Thursday, October 18, 2018

I Make Weird Movies. What? By Scott Shaw


By Scott Shaw

I always find it interesting how in the Independent Film Industry people find easy targets for their criticism. This is especially the case in the No and the Low Budget Arena. This lack of understanding and appreciation goes hand-in-hand with something I have talking about literally forever whenever I speak with new filmmakers in my classes, seminars, or face-to-face. …You cannot become lost in attempting to imitate a film with a large budget when you have no budget. …You cannot expect your film to come out looking like a film with a million dollar budget when you have five dollars.
For the actual filmmaker, this concept is much more easily comprehended. For the viewer and the critic, not so much.
Most film viewers go into any film watching experience with preconceived expectation based upon what they have viewed in the past. Most of what they have viewed in the past is based upon a film with a substantial budget. Even most Independent Features are bankrolled with a fairly sizeable budget.  But, then there is the whole other area of the film industry, the area of the industry where people are making movies for the love of cinema. Though they may have no money at all, they make their movies anyway.
Now, at this level of the industry some people do attempt to mimic what they have seen in the High Budget Arena. Most fall very short of this. Of course, there have been a few films made with no or a very small budget that have broken though. The most obvious examples of this are perhaps the original Blair Witch Project and El Mariachi. But, it is essential to note, that the versions of these films that went to wide-release were not the original versions of these films.
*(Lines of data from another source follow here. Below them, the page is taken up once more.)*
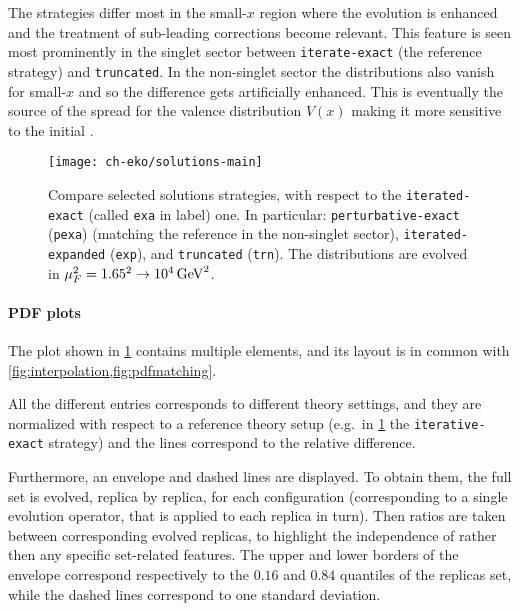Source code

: The strategies differ most in the small-$x$ region where the \pdf{} evolution is
enhanced and the treatment of sub-leading corrections become relevant.
This feature is seen most prominently in the singlet sector between
\texttt{iterate-exact} (the reference strategy) and \texttt{truncated}.
In the non-singlet sector the distributions also vanish for small-$x$
and so the difference gets artificially enhanced.
This is eventually the source of the spread for the valence distribution $V(x)$
making it more sensitive to the initial \pdf{}.

\begin{figure}
    \centering
    \texttt{[image: ch-eko/solutions-main]}
    \caption{Compare selected solutions strategies, with respect to the
        \texttt{iterated-exact} (called \texttt{exa} in label) one. In
        particular: \texttt{perturbative-exact} (\texttt{pexa}) (matching
        the reference in the non-singlet sector),
        \texttt{iterated-expanded} (\texttt{exp}), and \texttt{truncated}
        (\texttt{trn}).
        The distributions are evolved in $\muF^2=\SI[parse-numbers=false]{1.65^2\to 10^4}{\GeV^2}$.}
    \label{fig:solutions}
\end{figure}

\paragraph{PDF plots} The \pdf{} plot shown in \cref{fig:solutions} contains
multiple elements, and its layout is in common with
\cref{fig:interpolation,fig:pdfmatching}.

All the different entries corresponds to different theory settings, and they
are normalized with respect to a reference theory setup
(e.g.\ in \cref{fig:solutions} the \texttt{iterative-exact} strategy)
and the lines correspond to the relative difference.

Furthermore, an envelope and dashed lines are displayed.
To obtain them, the full \pdf{} set is evolved, replica by replica, for each
configuration (corresponding to a single evolution operator, that is applied to
each replica in turn).
Then ratios are taken between corresponding evolved replicas, to highlight
the \pdf{} independence of \eko{} rather then any specific set-related features.
The upper and lower borders of the envelope correspond respectively
to the $0.16$ and $0.84$ quantiles of the replicas set,
while the dashed lines correspond to one standard deviation.
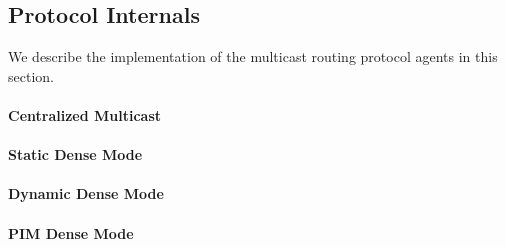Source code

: \subsection{Protocol Internals}
\label{sec:mcastproto-internals}

We describe the implementation of the
multicast routing protocol agents in this section.

\paragraph{Centralized Multicast}

\paragraph{Static Dense Mode}

\paragraph{Dynamic Dense Mode}

\paragraph{PIM Dense Mode}

\endinput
They had major dollars poured into them for reshoots, editing, and sound tracking before they found their way into the mainstream.
All this being said, the viewing of any cinematic project is about the viewing of that particular project itself and it should not be about comparisons. Yes, this is a philosophic concept that most people will never understand or put to practice. But, just because it is not understood does mean that it is not true.
From a personal standpoint, I’ve watched over the years as people have compared my features to other pieces of cinema. They have gaged my work in comparison to the works of other filmmakers. They have tried to make sense of my work by placing labels on it. But, by doing this, in and of itself, they have missed the point.  They have tried to place definitions and judgments on my work when they have not possessed the mindset to even understand it.
This does not bother me particularly. That’s just the name of the game in art. People gage things through their own level of realization. They want to find a reason to love or hate a project.
Also, this does not cause me to change. I mean, any artist who adapts their work simply because people criticize it is not an artist.
This being said, artists do evolve. I certainly have. My film work certainly has.
For example, I used to make abstract cinema attached to a verbally driven storyline. But, as I have long said, the stories have all been told. I don’t care about the stories. Leave that to the filmmakers with big bankrolls behind them. Though there may have been a subject matter in my films of the past, the story-driven dialogue was never the focus. And, this is where many critics got what I was doing all wrong. The words were just there as an abstract koan to take the viewer into the mind of Zen. The words never meant anything. They were nonrepresentational. They were just people taking about the nonsense that people normally speak of in life. I mean really, how much of what anyone says really matters?
But then, I left all that talking behind. I moved forward to focusing solely upon images.
The fact is, I have not made a dialogue-driven film since 2009. That’s almost ten years ago. Yet, most the people who talk about my Zen Films are not even aware enough to be aware of that fact. What does that say about them? Yes, I’ve made tons of movies since then, but they are all unspoken. They are simply non-figurative images moving across the screen. The reason? Again, to guide the viewer into the meditative mindset of Zen.
So, next time you see a film, especially an experimental film, try to move beyond what you already know—what you already think you know. Leave behind your judgment and maybe you can understand what the filmmaker was actually attempting to portray. Maybe you can encounter Zen.